In some cases, the algorithm identified a clear front boundary for a particular gene in some of the experiments, but failed to do so in one or more of the other experiments (data not shown). Consequently, we calculated elongation rates only for genes that yielded distinct boundaries in at least two independent repeats of a given time point. To assess the reliability of our measurements, the confidence level of the elongation rate for each gene was calculated (Materials and Methods). As seen in Additional file 3, for most of the genes the confidence level was better than ± 0.5 Kb/min. For subsequent analysis, only genes with confidence levels better than ± 0.5 Kb/min were considered (Additional file 3). In addition, the estimated delay time, namely the time it takes transcription to reinitiate effectively following DRB removal, was also calculated; this was defined as the time interval missing in order for the distance between the TSS and the 4 min boundary to be equal to the distance between the 4 and 8 min boundaries, given the calculated elongation rate. This calculation is based on the assumption that the elongation rate is uniform throughout the gene. However, it remains formally possible that the rate is slower at the beginning of the gene, in which case the calculated delay times may represent overestimates.

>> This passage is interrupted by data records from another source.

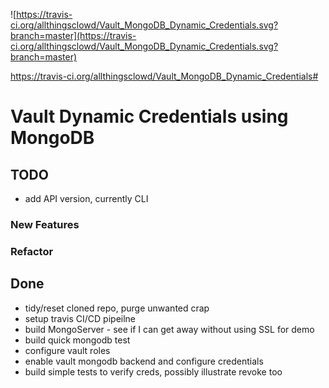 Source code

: ![https://travis-ci.org/allthingsclowd/Vault_MongoDB_Dynamic_Credentials.svg?branch=master](https://travis-ci.org/allthingsclowd/Vault_MongoDB_Dynamic_Credentials.svg?branch=master)


https://travis-ci.org/allthingsclowd/Vault_MongoDB_Dynamic_Credentials#
# Vault Dynamic Credentials using MongoDB

## TODO
- add API version, currently CLI

### New Features


### Refactor


## Done

- tidy/reset cloned repo, purge unwanted crap
- setup travis CI/CD pipeilne
- build MongoServer - see if I can get away without using SSL for demo
- build quick mongodb test
- configure vault roles
- enable vault mongodb backend and configure credentials
- build simple tests to verify creds, possibly illustrate revoke too
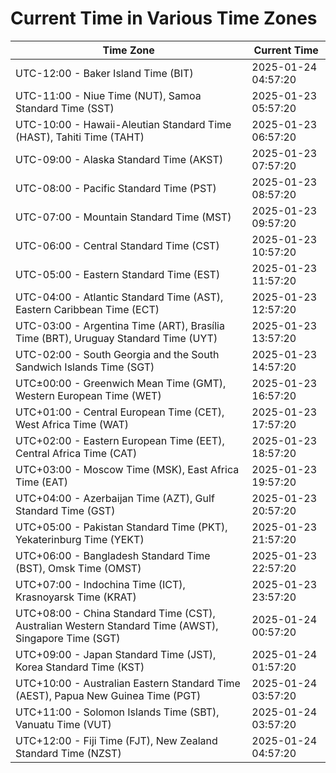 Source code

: # Current Time in Various Time Zones

| Time Zone | Current Time |
|-----------|--------------|
| UTC-12:00 - Baker Island Time (BIT) | 2025-01-24 04:57:20 |
| UTC-11:00 - Niue Time (NUT), Samoa Standard Time (SST) | 2025-01-23 05:57:20 |
| UTC-10:00 - Hawaii-Aleutian Standard Time (HAST), Tahiti Time (TAHT) | 2025-01-23 06:57:20 |
| UTC-09:00 - Alaska Standard Time (AKST) | 2025-01-23 07:57:20 |
| UTC-08:00 - Pacific Standard Time (PST) | 2025-01-23 08:57:20 |
| UTC-07:00 - Mountain Standard Time (MST) | 2025-01-23 09:57:20 |
| UTC-06:00 - Central Standard Time (CST) | 2025-01-23 10:57:20 |
| UTC-05:00 - Eastern Standard Time (EST) | 2025-01-23 11:57:20 |
| UTC-04:00 - Atlantic Standard Time (AST), Eastern Caribbean Time (ECT) | 2025-01-23 12:57:20 |
| UTC-03:00 - Argentina Time (ART), Brasília Time (BRT), Uruguay Standard Time (UYT) | 2025-01-23 13:57:20 |
| UTC-02:00 - South Georgia and the South Sandwich Islands Time (SGT) | 2025-01-23 14:57:20 |
| UTC±00:00 - Greenwich Mean Time (GMT), Western European Time (WET) | 2025-01-23 16:57:20 |
| UTC+01:00 - Central European Time (CET), West Africa Time (WAT) | 2025-01-23 17:57:20 |
| UTC+02:00 - Eastern European Time (EET), Central Africa Time (CAT) | 2025-01-23 18:57:20 |
| UTC+03:00 - Moscow Time (MSK), East Africa Time (EAT) | 2025-01-23 19:57:20 |
| UTC+04:00 - Azerbaijan Time (AZT), Gulf Standard Time (GST) | 2025-01-23 20:57:20 |
| UTC+05:00 - Pakistan Standard Time (PKT), Yekaterinburg Time (YEKT) | 2025-01-23 21:57:20 |
| UTC+06:00 - Bangladesh Standard Time (BST), Omsk Time (OMST) | 2025-01-23 22:57:20 |
| UTC+07:00 - Indochina Time (ICT), Krasnoyarsk Time (KRAT) | 2025-01-23 23:57:20 |
| UTC+08:00 - China Standard Time (CST), Australian Western Standard Time (AWST), Singapore Time (SGT) | 2025-01-24 00:57:20 |
| UTC+09:00 - Japan Standard Time (JST), Korea Standard Time (KST) | 2025-01-24 01:57:20 |
| UTC+10:00 - Australian Eastern Standard Time (AEST), Papua New Guinea Time (PGT) | 2025-01-24 03:57:20 |
| UTC+11:00 - Solomon Islands Time (SBT), Vanuatu Time (VUT) | 2025-01-24 03:57:20 |
| UTC+12:00 - Fiji Time (FJT), New Zealand Standard Time (NZST) | 2025-01-24 04:57:20 |
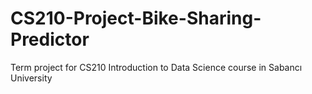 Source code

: # CS210-Project-Bike-Sharing-Predictor
Term project for CS210 Introduction to Data Science course in Sabancı University
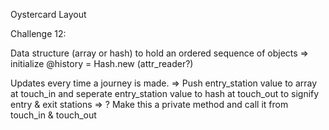 Oystercard Layout


Challenge 12:

Data structure (array or hash) to hold an ordered sequence of objects
  => initialize @history = Hash.new (attr_reader?)

Updates every time a journey is made.
  => Push entry_station value to array at touch_in and seperate entry_station value to hash at touch_out to signify entry & exit stations
  => ? Make this a private method and call it from touch_in & touch_out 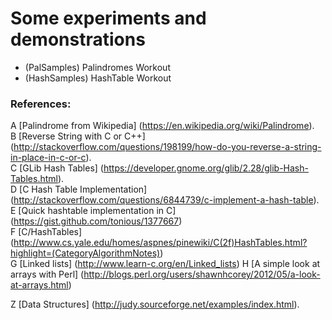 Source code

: 

Some experiments and demonstrations 
===================================

* (PalSamples) Palindromes Workout
* (HashSamples) HashTable Workout




### References:

A [Palindrome from Wikipedia] (https://en.wikipedia.org/wiki/Palindrome).  
B [Reverse String with C or C++] (http://stackoverflow.com/questions/198199/how-do-you-reverse-a-string-in-place-in-c-or-c).  
C [GLib Hash Tables] (https://developer.gnome.org/glib/2.28/glib-Hash-Tables.html).  
D [C Hash Table Implementation] (http://stackoverflow.com/questions/6844739/c-implement-a-hash-table).  
E [Quick hashtable implementation in C] (https://gist.github.com/tonious/1377667)  
F [C/HashTables] (http://www.cs.yale.edu/homes/aspnes/pinewiki/C(2f)HashTables.html?highlight=(CategoryAlgorithmNotes))  
G [Linked lists] (http://www.learn-c.org/en/Linked_lists)
H [A simple look at arrays with Perl] (http://blogs.perl.org/users/shawnhcorey/2012/05/a-look-at-arrays.html)  


Z [Data Structures] (http://judy.sourceforge.net/examples/index.html).  
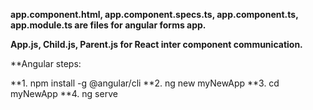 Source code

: **app.component.html, app.component.specs.ts, app.component.ts, app.module.ts are files for angular forms app.**



**App.js, Child.js, Parent.js for React inter component communication.**


**Angular steps:

**1. npm install -g @angular/cli
**2. ng new myNewApp
**3. cd myNewApp
**4. ng serve
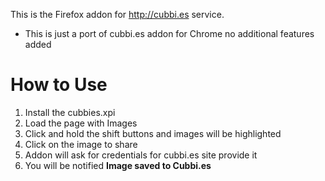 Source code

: This is the Firefox addon for http://cubbi.es service.
* This is just a port of cubbi.es addon for Chrome no additional features added

How to Use
============
1. Install the cubbies.xpi
2. Load the page with Images
3. Click and hold the shift buttons and images will be highlighted
4. Click on the image to share
5. Addon will ask for credentials for cubbi.es site provide it
6. You will be notified **Image saved to Cubbi.es**
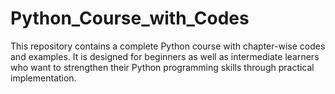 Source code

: # Python_Course_with_Codes
This repository contains a complete Python course with chapter-wise codes and examples. It is designed for beginners as well as intermediate learners who want to strengthen their Python programming skills through practical implementation.
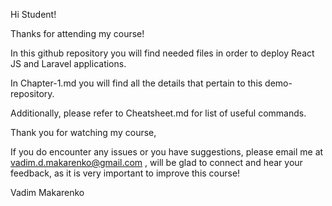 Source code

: Hi Student!

Thanks for attending my course!

In this github repository you will find needed files in order to deploy React JS and Laravel applications.

In Chapter-1.md you will find all the details that pertain to this demo-repository.

Additionally, please refer to Cheatsheet.md for list of useful commands.

Thank you for watching my course,

If you do encounter any issues or you have suggestions, please email me at vadim.d.makarenko@gmail.com , will be glad to connect and hear your feedback, as it is very important to improve this course!


Vadim Makarenko
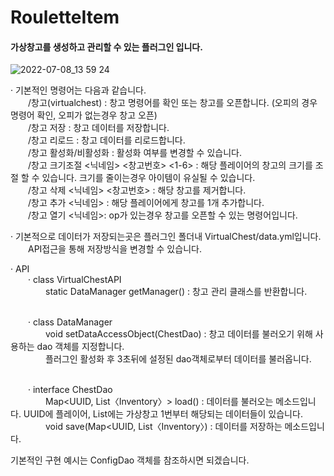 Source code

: # RouletteItem 
#### 가상창고를 생성하고 관리할 수 있는 플러그인 입니다.
![2022-07-08_13 59 24](https://user-images.githubusercontent.com/61282478/177920299-124e252a-e93f-405c-90f4-06073dc2d9ad.png)

· 기본적인 명령어는 다음과 같습니다.
<br/>  /창고(virtualchest) : 창고 명령어를 확인 또는 창고를 오픈합니다. (오피의 경우 명령어 확인, 오피가 없는경우 창고 오픈)
<br/>  /창고 저장 : 창고 데이터를 저장합니다.
<br/>  /창고 리로드 : 창고 데이터를 리로드합니다.
<br/>  /창고 활성화/비활성화 : 활성화 여부를 변경할 수 있습니다.
<br/>  /창고 크기조절 <닉네임> <창고번호> <1-6> : 해당 플레이어의 창고의 크기를 조절 할 수 있습니다. 크기를 줄이는경우 아이템이 유실될 수 있습니다.
<br/>  /창고 삭제 <닉네임> <창고번호> : 해당 창고를 제거합니다.
<br/>  /창고 추가 <닉네임> : 해당 플레이어에게 창고를 1개 추가합니다.
<br/>  /창고 열기 <닉네임>: op가 있는경우 창고를 오픈할 수 있는 명령어입니다.


· 기본적으로 데이터가 저장되는곳은 플러그인 폴더내 VirtualChest/data.yml입니다. 
<br/>  API접근을 통해 저장방식을 변경할 수 있습니다.



· API
<br/>  · class VirtualChestAPI
<br/>    static DataManager getManager() : 창고 관리 클래스를 반환합니다. 

<br/>  · class DataManager
<br/>    void setDataAccessObject(ChestDao) : 창고 데이터를 불러오기 위해 사용하는 dao 객체를 지정합니다. 
<br/>    플러그인 활성화 후 3초뒤에 설정된 dao객체로부터 데이터를 불러옵니다.

<br/>  · interface ChestDao
<br/>    Map<UUID, List〈Inventory〉> load() : 데이터를 불러오는 메소드입니다. UUID에 플레이어, List<Inventory>에는 가상창고 1번부터 해당되는 데이터들이 있습니다.
<br/>    void save(Map<UUID, List〈Inventory〉) : 데이터를 저장하는 메소드입니다.

기본적인 구현 예시는 ConfigDao 객체를 참조하시면 되겠습니다.
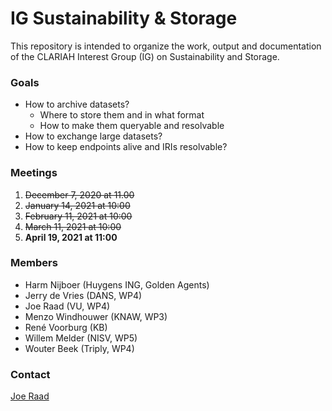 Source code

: # IG Sustainability & Storage

This repository is intended to organize the work, output and documentation of the CLARIAH Interest Group (IG) on Sustainability and Storage.

### Goals
- How to archive datasets?
   - Where to store them and in what format
   - How to make them queryable and resolvable
- How to exchange large datasets?
- How to keep endpoints alive and IRIs resolvable?

### Meetings
1. ~~December 7, 2020 at 11.00~~
2. ~~January 14, 2021 at 10:00~~
3. ~~February 11, 2021 at 10:00~~
4. ~~March 11, 2021 at 10:00~~
5. **April 19, 2021 at 11:00**

### Members
- Harm Nijboer (Huygens ING, Golden Agents)
- Jerry de Vries (DANS, WP4)
- Joe Raad (VU, WP4)
- Menzo Windhouwer (KNAW, WP3)
- René Voorburg (KB)
- Willem Melder (NISV, WP5)
- Wouter Beek (Triply, WP4)

### Contact
[Joe Raad](mailto:j.raad@vu.nl)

Overall, we could measure with high confidence the elongation rates of 1,577 genes. The full list of elongation rates generated by this analysis is presented in Additional file 4. Examples of elongation rate measurements for several representative genes are shown in Figure 3B. As also seen in Figure 3C, while most genes are transcribed at a rate of approximately 3.5 Kb/min, actual transcription elongation rates vary between 2 Kb/min and 6 Kb/min. Overall, these rates are in the same range as those determined previously for a small number of specific genes [28, 30].
To validate the rates deduced by 4sUDRB-seq, two genes with different calculated elongation rates (RBM33 = 4.53 Kb/min, CLCN3 = 2 Kb/min) were examined at higher temporal resolution, starting at 2 min after DRB release. Pre-mRNA was quantified by qRT-PCR with intron-derived primers. Reassuringly, the elongation rates determined by qRT-PCR (RBM33 = 5 Kb/min, CLCN3 = 2.7 Kb/min) were in reasonably good agreement with the rates determined by 4sUDRB-seq (Additional file 5A); the small differences might be due to the lower spatial resolution of qRT-PCR as compared to RNA-seq. Similar results were observed by measuring the elongation rates of those genes with different sets of primers (Additional file 5B).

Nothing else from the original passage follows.